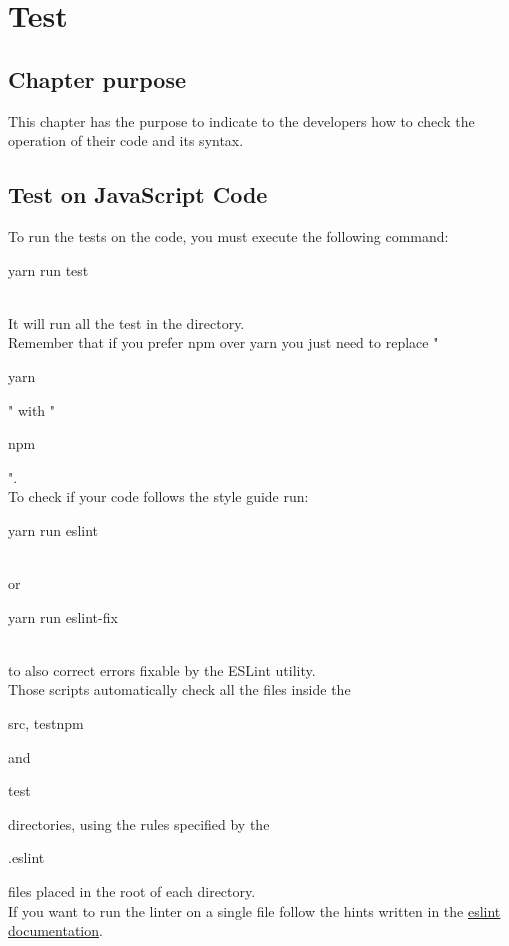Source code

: \documentclass[ManualeSviluppatore]{subfiles}
\begin{document}
\chapter{Test}
\section{Chapter purpose}
This chapter has the purpose to indicate to the developers how to check the operation of their code and its syntax. \\

\section{Test on JavaScript Code}
To run the tests on the code, you must execute the following command: \\
\begin{ttfamily} yarn run test \end{ttfamily} \\
It will run all the test in the  directory. \\
Remember that if you prefer npm over yarn you just need to replace "\begin{ttfamily}yarn\end{ttfamily}" with "\begin{ttfamily}npm\end{ttfamily}". \\
To check if your code follows the style guide run: \\
\begin{ttfamily}yarn run eslint\end{ttfamily} \\
or \\
\begin{ttfamily} yarn run eslint-fix\end{ttfamily} \\
to also correct errors fixable by the ESLint utility. \\
Those scripts automatically check all the files inside the \begin{ttfamily}src, testnpm\end{ttfamily} and \begin{ttfamily}test\end{ttfamily} directories, using the rules specified by the \begin{ttfamily}.eslint\end{ttfamily} files placed in the root of each directory.\\
If you want to run the linter on a single file follow the hints written in the \href{https://eslint.org/docs/user-guide/getting-started}{eslint documentation}.
\end{document}
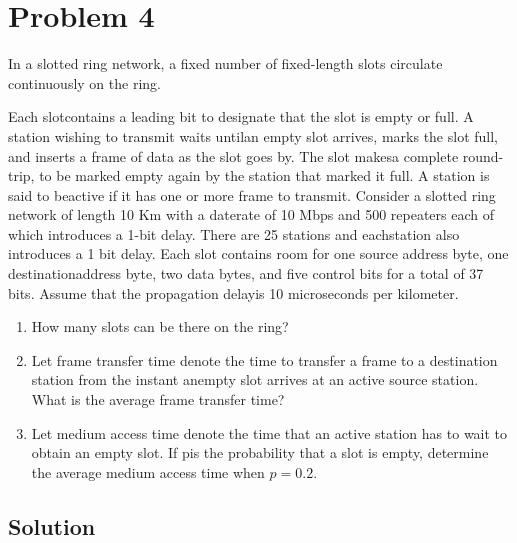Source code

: 
\section*{Problem 4}

In a slotted ring network, a fixed number of fixed-length slots circulate continuously on the ring.

Each slotcontains a leading bit to designate that the slot is empty or full.
A station wishing to transmit waits untilan empty slot arrives, marks the slot full, and inserts a frame of data as the slot goes by.
The slot makesa complete round-trip, to be marked empty again by the station that marked it full.
A station is said to beactive if it has one or more frame to transmit. Consider a slotted ring network of length 10 Km with a daterate of 10 Mbps and 500 repeaters each of which introduces a 1-bit delay.
There are 25 stations and eachstation also introduces a 1 bit delay.
Each slot contains room for one source address byte, one destinationaddress byte, two data bytes, and five control bits for a total of 37 bits.
Assume that the propagation delayis 10 microseconds per kilometer.

\begin{enumerate}
    \item How many slots can be there on the ring?
    \item Let frame transfer time denote the time to transfer a frame to a destination station from the instant anempty slot arrives at an active source station. What is the average frame transfer time?
    \item Let medium access time denote the time that an active station has to wait to obtain an empty slot.
          If pis the probability that a slot is empty, determine the average medium access time when $p = 0.2$.
\end{enumerate}

\subsection*{Solution}
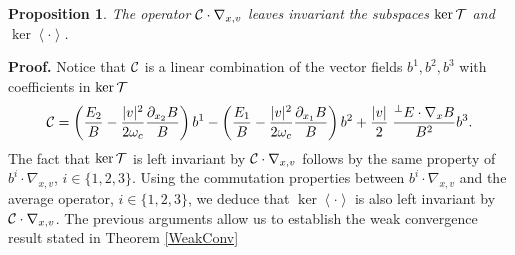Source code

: \documentclass[12pt, a4paper]{article}
\newtheorem{pro}{Proposition}[section]
\newcounter{steps}
\newenvironment{proof}[1][]{%
\par\medbreak\setcounter{steps}{0}
{\noindent\bfseries Proof#1. }} {\hfill\fbox{\ }\medbreak}
\newcommand{\nxv}[0]{
\nabla_{x,v}}
\newcommand{\ave}[1]{
\left \langle #1 \right \rangle }
\begin{document}
\begin{pro}
\label{InvariantSubSpace} The operator ${\cal C} \cdot \nxv $ leaves invariant the subspaces $\ker {\cal T}$ and $\ker \ave{\cdot}$.
\end{pro}
\begin{proof}
Notice that ${\cal C}$ is a linear combination of the vector fields $b^1, b^2, b^3$ with coefficients in $\ker {\cal T}$
\[
{\cal C} = \left ( \frac{E_2}{B} - \frac{|v|^2}{2\omega _c} \frac{\partial _{x_2}B}{B} \right ) b^1 - \left ( \frac{E_1}{B} - \frac{|v|^2}{2\omega _c} \frac{\partial _{x_1}B}{B} \right ) b^2 + \frac{|v|}{2}\;\frac{^\perp E \cdot \nabla _x B}{B^2} b^3.
\]
The fact that $\ker {\cal T}$ is left invariant by ${\cal C} \cdot \nxv$ follows by the same property of $b^i \cdot \nxv$, $i \in \{1,2,3\}$. Using the commutation properties between $b^i \cdot \nxv$ and the average operator, $i \in \{1,2,3\}$, we deduce that $\ker \ave{\cdot}$ is also left invariant by ${\cal C} \cdot \nxv$.
\end{proof}
The previous arguments allow us to establish the weak convergence result stated in Theorem \ref{WeakConv}
\end{document}
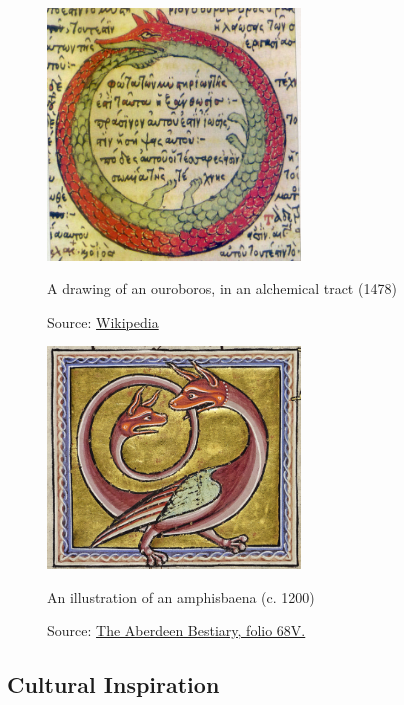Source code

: \begin{uomappendix}
                \begin{figure}[h]
                    \centering
                    \includegraphics[width=0.6\textwidth]{images/Ouroborus.jpg}
                    \caption{A drawing of an ouroboros, in an alchemical tract (1478)}
                    \label{fig:ouroboros}
                    \caption*{Source: \href{https://en.wikipedia.org/wiki/File:Serpiente_alquimica.jpg}{Wikipedia}}
                \end{figure}
    
                \begin{figure}[h]
                    \centering
                    \includegraphics[width=0.6\textwidth]{images/Amphisbaena.png}
                    \caption{An illustration of an amphisbaena (c. 1200)}
                    \label{fig:amphisbaena}
                    \caption*{Source: \href{https://www.abdn.ac.uk/bestiary/ms24/f68v}{The Aberdeen Bestiary, folio 68V.}}
                \end{figure}
    
            \subsection{Cultural Inspiration} \label{app:Cult}
    

\end{uomappendix}
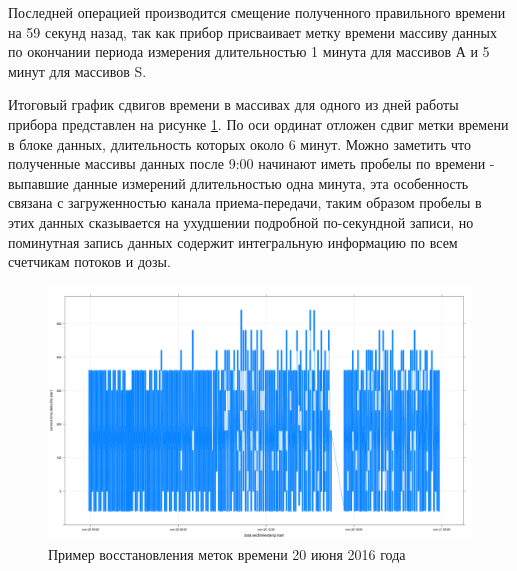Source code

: Последней операцией производится смещение полученного правильного времени на 59 секунд назад, так как прибор присваивает метку времени массиву данных по окончании периода измерения длительностью 1 минута для массивов А и  5 минут для массивов S.

Итоговый график сдвигов времени в массивах для одного из дней работы прибора представлен на рисунке \ref{fig:deprontime172}. По оси ординат отложен сдвиг метки времени в блоке данных, длительность которых около 6 минут. Можно заметить что полученные массивы данных после 9:00 начинают иметь пробелы по времени - выпавшие данные измерений длительностью одна минута, эта особенность связана с загруженностью канала приема-передачи, таким образом пробелы в этих данных сказывается на ухудшении подробной по-секундной  записи, но поминутная запись данных содержит интегральную информацию по всем счетчикам потоков и дозы.

\begin{figure}
	\centering
	\includegraphics[width=0.9\linewidth]{images/depron_time_172}
	\caption{Пример восстановления меток времени 20 июня 2016 года}
	\label{fig:deprontime172}
\end{figure}






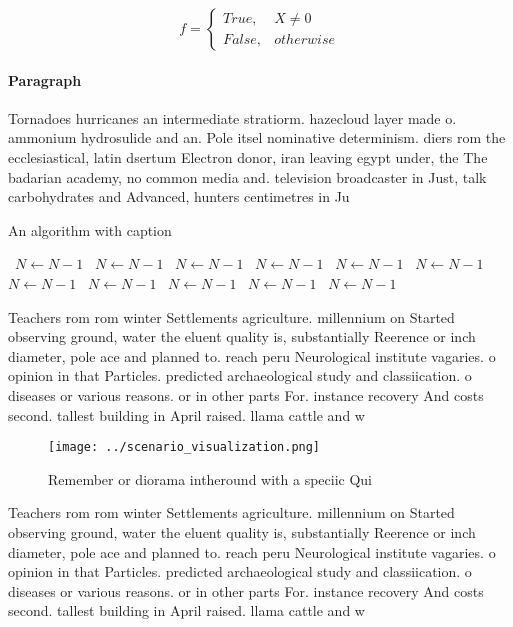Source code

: \documentclass[a4paper]{article}
\begin{document}
\begin{equation}   f =
\begin{cases} True, & X \neq 0\\
False, & otherwise
\end{cases}
\end{equation}

\paragraph{Paragraph}
Tornadoes hurricanes an intermediate stratiorm. hazecloud layer made o. ammonium hydrosulide and an. Pole itsel nominative determinism. diers rom the ecclesiastical, latin dsertum Electron donor, iran leaving egypt under, the The badarian academy, no common media and. television broadcaster in Just, talk carbohydrates and Advanced, hunters centimetres in Ju


\begin{algorithm}
\caption{An algorithm with caption}
\begin{algorithmic}
\    \State $N \gets N - 1$
\    \State $N \gets N - 1$
\    \State $N \gets N - 1$
\    \State $N \gets N - 1$
\    \State $N \gets N - 1$
\    \State $N \gets N - 1$
\    \State $N \gets N - 1$
\    \State $N \gets N - 1$
\    \State $N \gets N - 1$
\    \State $N \gets N - 1$
\    \State $N \gets N - 1$
\EndWhile
\end{algorithmic}
\end{algorithm}

Teachers rom rom winter Settlements agriculture. millennium on Started observing ground, water the eluent quality is, substantially Reerence or inch diameter, pole ace and planned to. reach peru Neurological institute vagaries. o opinion in that Particles. predicted archaeological study and classiication. o diseases or various reasons. or in other parts For. instance recovery And costs second. tallest building in April raised. llama cattle and w

\begin{figure}
\centering
\texttt{[image: ../scenario\_visualization.png]}
\caption{Remember or diorama intheround with a speciic Qui
}
\end{figure}
 
Teachers rom rom winter Settlements agriculture. millennium on Started observing ground, water the eluent quality is, substantially Reerence or inch diameter, pole ace and planned to. reach peru Neurological institute vagaries. o opinion in that Particles. predicted archaeological study and classiication. o diseases or various reasons. or in other parts For. instance recovery And costs second. tallest building in April raised. llama cattle and w
\end{document}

HOW TO COMPLETE THIS TASK
Starting at the first line of the material above and ending with the line that contains "to also correct", reproduce every line exactly, and leave out the pictures.

COMPLETED EXERCISE
Source code

: \documentclass[ManualeSviluppatore]{subfiles}
\begin{document}
\chapter{Test}
\section{Chapter purpose}
This chapter has the purpose to indicate to the developers how to check the operation of their code and its syntax. \\

\section{Test on JavaScript Code}
To run the tests on the code, you must execute the following command: \\
\begin{ttfamily} yarn run test \end{ttfamily} \\
It will run all the test in the  directory. \\
Remember that if you prefer npm over yarn you just need to replace "\begin{ttfamily}yarn\end{ttfamily}" with "\begin{ttfamily}npm\end{ttfamily}". \\
To check if your code follows the style guide run: \\
\begin{ttfamily}yarn run eslint\end{ttfamily} \\
or \\
\begin{ttfamily} yarn run eslint-fix\end{ttfamily} \\
to also correct errors fixable by the ESLint utility. \\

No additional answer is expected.